Cuando leí Hamnet, nuevas regiones de mi sensibilidad se conmocionaron y se iluminaron con un alborozo desconocido. Avisé a mis hermanas. Descargamos cuantas obras pudimos de esta escritora irlandesa, hasta entonces casi desconocida para mí. Tomé otra novela, Instrucciones para una ola de calor, que me dejó fascinado. No quería seguir leyendo por temor a que se acabasen, hasta que escogí La primera mano que sostuvo la mía y ha sido una experiencia maravillosa.
La primera mano
que sostuvo la mía trata sobre
la maternidad. Una de las protagonistas, Lexie Sinclair, sufre un accidente
dándose un baño en el mar. Cuando está luchando contra la corriente, en la angustiosa
certeza de que va a morir ahogada, solo piensa en su hijo Theo, de dos años,
que quedó en la orilla:
“Quería decir
“tengo un hijo, hay un niño, esto no puede suceder”. Porque sabes que nadie los
querrá nunca como tú.
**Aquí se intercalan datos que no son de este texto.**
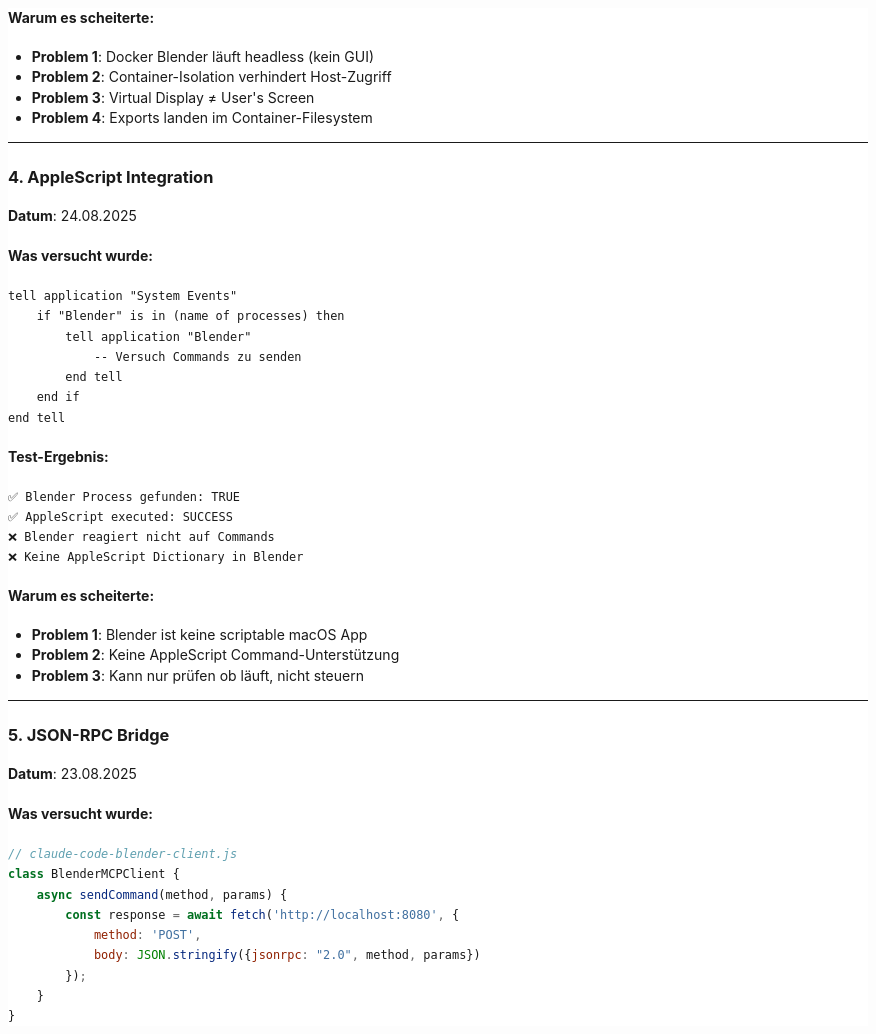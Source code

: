 #### Warum es scheiterte:
- **Problem 1**: Docker Blender läuft headless (kein GUI)
- **Problem 2**: Container-Isolation verhindert Host-Zugriff
- **Problem 3**: Virtual Display ≠ User's Screen
- **Problem 4**: Exports landen im Container-Filesystem

---

### 4. AppleScript Integration
**Datum**: 24.08.2025

#### Was versucht wurde:
```applescript
tell application "System Events"
    if "Blender" is in (name of processes) then
        tell application "Blender"
            -- Versuch Commands zu senden
        end tell
    end if
end tell
```

#### Test-Ergebnis:
```
✅ Blender Process gefunden: TRUE
✅ AppleScript executed: SUCCESS
❌ Blender reagiert nicht auf Commands
❌ Keine AppleScript Dictionary in Blender
```

#### Warum es scheiterte:
- **Problem 1**: Blender ist keine scriptable macOS App
- **Problem 2**: Keine AppleScript Command-Unterstützung
- **Problem 3**: Kann nur prüfen ob läuft, nicht steuern

---

### 5. JSON-RPC Bridge
**Datum**: 23.08.2025

#### Was versucht wurde:
```javascript
// claude-code-blender-client.js
class BlenderMCPClient {
    async sendCommand(method, params) {
        const response = await fetch('http://localhost:8080', {
            method: 'POST',
            body: JSON.stringify({jsonrpc: "2.0", method, params})
        });
    }
}
```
Porque sabes que nadie los cuidará nunca como tú (…).
Sin embargo, ella
sabía que no volvería a verlo. Esa noche no estaría allí para ayudarlo a cortar
la cena. No recogería la cometa ni airearía la ropa húmeda ni le prepararía el
baño a la hora de acostarse ni le sacaría el pijama de debajo de la almohada.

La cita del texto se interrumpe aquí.